The output of the first operational amplifier 60 is coupled to the summing junction 82 and to one of the inputs of a NAND-gate 100. The output of the second operational amplifier 64 is coupled to the summing junction 82 and to the other input of the NAND-gate 100. When the tape loop is at or above the upper sensor 46, the resultant signal from the upper sensor 46 is amplified by the first operational amplifier 60 and passed to the reel drive amplifier 84 via the summing junction 82 to drive the reel drive motor 28 in the same manner as in the FIG. 1 arrangement. Signals from the lower sensor 48 are likewise amplified by the second operational amplifier 64 before being passed via the summing junction 82 to the reel drive amplifier 84 to drive the reel drive motor 28 when the tape loop is at or below the lower sensor 48. However, when the tape loop is in the dead zone between the sensors 46, 48 so as to provide the absence of signals at the outputs of both operational amplifiers 60, 64, both inputs of the NAND-gate 100 are enabled and signals are passed to enable the second inputs of the AND-gates 96, 98. When this condition occurs, both inputs of the AND-gate 96 are enabled if the reel is moving forward and the tape drive is in reverse, and the AND-gate 96 applies a reverse brake signal to the reel drive amplifier 84 via the summing junction 82. If the reel is moving in the reverse direction and and tape drive is in the forward direction, both inputs of the AND-gate 98 are enabled to provide a forward brake signal to the reel drive amplifier 84 via the summing junction 82. If the reel and tape drive are both running in the same direction, neither of the AND-gates 92, 94 is activated, as previously described, and the reel continues to coast uninterrupted by any braking energization.

High-efficiency performance is generally realized if the drive current for the reel drive motor 28 is limited to some predetermined maximum value. This is accomplished in the arrangement of FIG. 2 by coupling the current line from the reel drive motor 28 to the summing junction 82 to provide a current sense line. Current in the sense line combines in the summing junction 82 with the motor drive current applied to any other summing junction 82 input to clamp or limit the total drive current to the predetermined maximum value.

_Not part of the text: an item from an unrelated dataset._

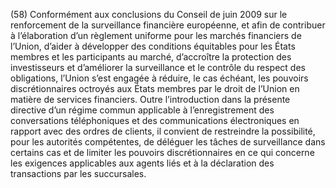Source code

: (58) Conformément aux conclusions du Conseil de juin 2009 sur le renforcement de la surveillance financière européenne, et afin de contribuer à l’élaboration d’un règlement uniforme pour les marchés financiers de l’Union, d’aider à développer des conditions équitables pour les États membres et les participants au marché, d’accroître la protection des investisseurs et d’améliorer la surveillance et le contrôle du respect des obligations, l’Union s’est engagée à réduire, le cas échéant, les pouvoirs discrétionnaires octroyés aux États membres par le droit de l’Union en matière de services financiers. Outre l’introduction dans la présente directive d’un régime commun applicable à l’enregistrement des conversations téléphoniques et des communications électroniques en rapport avec des ordres de clients, il convient de restreindre la possibilité, pour les autorités compétentes, de déléguer les tâches de surveillance dans certains cas et de limiter les pouvoirs discrétionnaires en ce qui concerne les exigences applicables aux agents liés et à la déclaration des transactions par les succursales.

While the invention has been particularly shown and described with reference to preferred embodiments thereof, it will be understood by those skilled in the art that the foregoing and other changes in form and details may be made therein without departing from the spirit and scope of the invention.

Claims

What is claimed is:

1. A reel servosystem for controlling the length of a tape loop in a tape storage chamber for a bidirectional digital magnetic tape transport by controlling a reel motor independent of tape driving, comprising:

first and second spaced-apart sensor means, each of the sensor means being associated with the tape storage chamber and responsive to the location of the tape loop adjacent thereto to generate a signal representing the particular location of the tape loop along the length of the sensor, the signal generated by each of the sensor means being applied to drive the reel motor; and

digital means responsive to the first and second sensor means and to tape direction on opposite sides of the tape loop for selectively applying braking energization to the reel motor whenever the tape loop is located between the first and second sensor means and the tape is moving in opposite directions on the opposite sides of the tape loop.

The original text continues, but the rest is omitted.